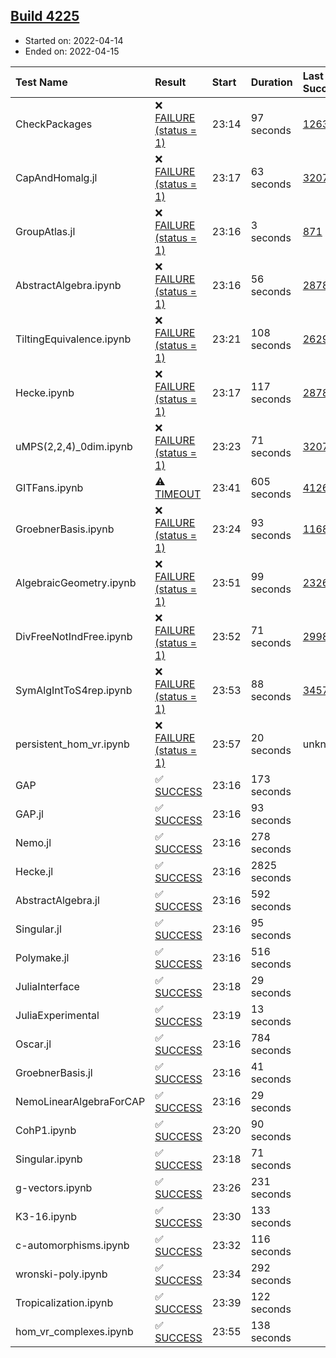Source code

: ## [Build 4225](https://oscarci.mathematik.uni-kl.de/job/oscar-stable/4225/)

* Started on: 2022-04-14
* Ended on: 2022-04-15

| Test Name    | Result | Start | Duration | Last Success | First Failure |
|:-------------|:-------|:------|:---------|:-------------|:--------------|
| CheckPackages | ❌ [FAILURE (status = 1)](https://oscarci.mathematik.uni-kl.de/job/oscar-stable/4225/artifact/logs/build-4225/CheckPackages.log) | 23:14 | 97 seconds | [1263](https://oscarci.mathematik.uni-kl.de/job/oscar-stable/1263/) | [1264](https://oscarci.mathematik.uni-kl.de/job/oscar-stable/1264/) |
| CapAndHomalg.jl | ❌ [FAILURE (status = 1)](https://oscarci.mathematik.uni-kl.de/job/oscar-stable/4225/artifact/logs/build-4225/CapAndHomalg.jl.log) | 23:17 | 63 seconds | [3207](https://oscarci.mathematik.uni-kl.de/job/oscar-stable/3207/) | [3208](https://oscarci.mathematik.uni-kl.de/job/oscar-stable/3208/) |
| GroupAtlas.jl | ❌ [FAILURE (status = 1)](https://oscarci.mathematik.uni-kl.de/job/oscar-stable/4225/artifact/logs/build-4225/GroupAtlas.jl.log) | 23:16 | 3 seconds | [871](https://oscarci.mathematik.uni-kl.de/job/oscar-stable/871/) | [872](https://oscarci.mathematik.uni-kl.de/job/oscar-stable/872/) |
| AbstractAlgebra.ipynb | ❌ [FAILURE (status = 1)](https://oscarci.mathematik.uni-kl.de/job/oscar-stable/4225/artifact/logs/build-4225/AbstractAlgebra.ipynb.log) | 23:16 | 56 seconds | [2878](https://oscarci.mathematik.uni-kl.de/job/oscar-stable/2878/) | [2879](https://oscarci.mathematik.uni-kl.de/job/oscar-stable/2879/) |
| TiltingEquivalence.ipynb | ❌ [FAILURE (status = 1)](https://oscarci.mathematik.uni-kl.de/job/oscar-stable/4225/artifact/logs/build-4225/TiltingEquivalence.ipynb.log) | 23:21 | 108 seconds | [2629](https://oscarci.mathematik.uni-kl.de/job/oscar-stable/2629/) | [2630](https://oscarci.mathematik.uni-kl.de/job/oscar-stable/2630/) |
| Hecke.ipynb | ❌ [FAILURE (status = 1)](https://oscarci.mathematik.uni-kl.de/job/oscar-stable/4225/artifact/logs/build-4225/Hecke.ipynb.log) | 23:17 | 117 seconds | [2878](https://oscarci.mathematik.uni-kl.de/job/oscar-stable/2878/) | [2879](https://oscarci.mathematik.uni-kl.de/job/oscar-stable/2879/) |
| uMPS(2,2,4)_0dim.ipynb | ❌ [FAILURE (status = 1)](https://oscarci.mathematik.uni-kl.de/job/oscar-stable/4225/artifact/logs/build-4225/uMPS-2-2-4-_0dim.ipynb.log) | 23:23 | 71 seconds | [3207](https://oscarci.mathematik.uni-kl.de/job/oscar-stable/3207/) | [3208](https://oscarci.mathematik.uni-kl.de/job/oscar-stable/3208/) |
| GITFans.ipynb | ⚠ [TIMEOUT](https://oscarci.mathematik.uni-kl.de/job/oscar-stable/4225/artifact/logs/build-4225/GITFans.ipynb.log) | 23:41 | 605 seconds | [4126](https://oscarci.mathematik.uni-kl.de/job/oscar-stable/4126/) | [4127](https://oscarci.mathematik.uni-kl.de/job/oscar-stable/4127/) |
| GroebnerBasis.ipynb | ❌ [FAILURE (status = 1)](https://oscarci.mathematik.uni-kl.de/job/oscar-stable/4225/artifact/logs/build-4225/GroebnerBasis.ipynb.log) | 23:24 | 93 seconds | [1168](https://oscarci.mathematik.uni-kl.de/job/oscar-stable/1168/) | [1169](https://oscarci.mathematik.uni-kl.de/job/oscar-stable/1169/) |
| AlgebraicGeometry.ipynb | ❌ [FAILURE (status = 1)](https://oscarci.mathematik.uni-kl.de/job/oscar-stable/4225/artifact/logs/build-4225/AlgebraicGeometry.ipynb.log) | 23:51 | 99 seconds | [2326](https://oscarci.mathematik.uni-kl.de/job/oscar-stable/2326/) | [2327](https://oscarci.mathematik.uni-kl.de/job/oscar-stable/2327/) |
| DivFreeNotIndFree.ipynb | ❌ [FAILURE (status = 1)](https://oscarci.mathematik.uni-kl.de/job/oscar-stable/4225/artifact/logs/build-4225/DivFreeNotIndFree.ipynb.log) | 23:52 | 71 seconds | [2998](https://oscarci.mathematik.uni-kl.de/job/oscar-stable/2998/) | [2999](https://oscarci.mathematik.uni-kl.de/job/oscar-stable/2999/) |
| SymAlgIntToS4rep.ipynb | ❌ [FAILURE (status = 1)](https://oscarci.mathematik.uni-kl.de/job/oscar-stable/4225/artifact/logs/build-4225/SymAlgIntToS4rep.ipynb.log) | 23:53 | 88 seconds | [3457](https://oscarci.mathematik.uni-kl.de/job/oscar-stable/3457/) | [3458](https://oscarci.mathematik.uni-kl.de/job/oscar-stable/3458/) |
| persistent_hom_vr.ipynb | ❌ [FAILURE (status = 1)](https://oscarci.mathematik.uni-kl.de/job/oscar-stable/4225/artifact/logs/build-4225/persistent_hom_vr.ipynb.log) | 23:57 | 20 seconds | unknown | unknown |
| GAP | ✅ [SUCCESS](https://oscarci.mathematik.uni-kl.de/job/oscar-stable/4225/artifact/logs/build-4225/GAP.log) | 23:16 | 173 seconds |  |  |
| GAP.jl | ✅ [SUCCESS](https://oscarci.mathematik.uni-kl.de/job/oscar-stable/4225/artifact/logs/build-4225/GAP.jl.log) | 23:16 | 93 seconds |  |  |
| Nemo.jl | ✅ [SUCCESS](https://oscarci.mathematik.uni-kl.de/job/oscar-stable/4225/artifact/logs/build-4225/Nemo.jl.log) | 23:16 | 278 seconds |  |  |
| Hecke.jl | ✅ [SUCCESS](https://oscarci.mathematik.uni-kl.de/job/oscar-stable/4225/artifact/logs/build-4225/Hecke.jl.log) | 23:16 | 2825 seconds |  |  |
| AbstractAlgebra.jl | ✅ [SUCCESS](https://oscarci.mathematik.uni-kl.de/job/oscar-stable/4225/artifact/logs/build-4225/AbstractAlgebra.jl.log) | 23:16 | 592 seconds |  |  |
| Singular.jl | ✅ [SUCCESS](https://oscarci.mathematik.uni-kl.de/job/oscar-stable/4225/artifact/logs/build-4225/Singular.jl.log) | 23:16 | 95 seconds |  |  |
| Polymake.jl | ✅ [SUCCESS](https://oscarci.mathematik.uni-kl.de/job/oscar-stable/4225/artifact/logs/build-4225/Polymake.jl.log) | 23:16 | 516 seconds |  |  |
| JuliaInterface | ✅ [SUCCESS](https://oscarci.mathematik.uni-kl.de/job/oscar-stable/4225/artifact/logs/build-4225/JuliaInterface.log) | 23:18 | 29 seconds |  |  |
| JuliaExperimental | ✅ [SUCCESS](https://oscarci.mathematik.uni-kl.de/job/oscar-stable/4225/artifact/logs/build-4225/JuliaExperimental.log) | 23:19 | 13 seconds |  |  |
| Oscar.jl | ✅ [SUCCESS](https://oscarci.mathematik.uni-kl.de/job/oscar-stable/4225/artifact/logs/build-4225/Oscar.jl.log) | 23:16 | 784 seconds |  |  |
| GroebnerBasis.jl | ✅ [SUCCESS](https://oscarci.mathematik.uni-kl.de/job/oscar-stable/4225/artifact/logs/build-4225/GroebnerBasis.jl.log) | 23:16 | 41 seconds |  |  |
| NemoLinearAlgebraForCAP | ✅ [SUCCESS](https://oscarci.mathematik.uni-kl.de/job/oscar-stable/4225/artifact/logs/build-4225/NemoLinearAlgebraForCAP.log) | 23:16 | 29 seconds |  |  |
| CohP1.ipynb | ✅ [SUCCESS](https://oscarci.mathematik.uni-kl.de/job/oscar-stable/4225/artifact/logs/build-4225/CohP1.ipynb.log) | 23:20 | 90 seconds |  |  |
| Singular.ipynb | ✅ [SUCCESS](https://oscarci.mathematik.uni-kl.de/job/oscar-stable/4225/artifact/logs/build-4225/Singular.ipynb.log) | 23:18 | 71 seconds |  |  |
| g-vectors.ipynb | ✅ [SUCCESS](https://oscarci.mathematik.uni-kl.de/job/oscar-stable/4225/artifact/logs/build-4225/g-vectors.ipynb.log) | 23:26 | 231 seconds |  |  |
| K3-16.ipynb | ✅ [SUCCESS](https://oscarci.mathematik.uni-kl.de/job/oscar-stable/4225/artifact/logs/build-4225/K3-16.ipynb.log) | 23:30 | 133 seconds |  |  |
| c-automorphisms.ipynb | ✅ [SUCCESS](https://oscarci.mathematik.uni-kl.de/job/oscar-stable/4225/artifact/logs/build-4225/c-automorphisms.ipynb.log) | 23:32 | 116 seconds |  |  |
| wronski-poly.ipynb | ✅ [SUCCESS](https://oscarci.mathematik.uni-kl.de/job/oscar-stable/4225/artifact/logs/build-4225/wronski-poly.ipynb.log) | 23:34 | 292 seconds |  |  |
| Tropicalization.ipynb | ✅ [SUCCESS](https://oscarci.mathematik.uni-kl.de/job/oscar-stable/4225/artifact/logs/build-4225/Tropicalization.ipynb.log) | 23:39 | 122 seconds |  |  |
| hom_vr_complexes.ipynb | ✅ [SUCCESS](https://oscarci.mathematik.uni-kl.de/job/oscar-stable/4225/artifact/logs/build-4225/hom_vr_complexes.ipynb.log) | 23:55 | 138 seconds |  |  |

◆ ◆ ◆

Try it
The required answer is an exact, picture-free copy of the lines from the opening of the listing above through the line with "CapAndHomalg.jl | ❌".

Exercise output
Source code

: ## [Build 4225](https://oscarci.mathematik.uni-kl.de/job/oscar-stable/4225/)

* Started on: 2022-04-14
* Ended on: 2022-04-15

| Test Name    | Result | Start | Duration | Last Success | First Failure |
|:-------------|:-------|:------|:---------|:-------------|:--------------|
| CheckPackages | ❌ [FAILURE (status = 1)](https://oscarci.mathematik.uni-kl.de/job/oscar-stable/4225/artifact/logs/build-4225/CheckPackages.log) | 23:14 | 97 seconds | [1263](https://oscarci.mathematik.uni-kl.de/job/oscar-stable/1263/) | [1264](https://oscarci.mathematik.uni-kl.de/job/oscar-stable/1264/) |
| CapAndHomalg.jl | ❌ [FAILURE (status = 1)](https://oscarci.mathematik.uni-kl.de/job/oscar-stable/4225/artifact/logs/build-4225/CapAndHomalg.jl.log) | 23:17 | 63 seconds | [3207](https://oscarci.mathematik.uni-kl.de/job/oscar-stable/3207/) | [3208](https://oscarci.mathematik.uni-kl.de/job/oscar-stable/3208/) |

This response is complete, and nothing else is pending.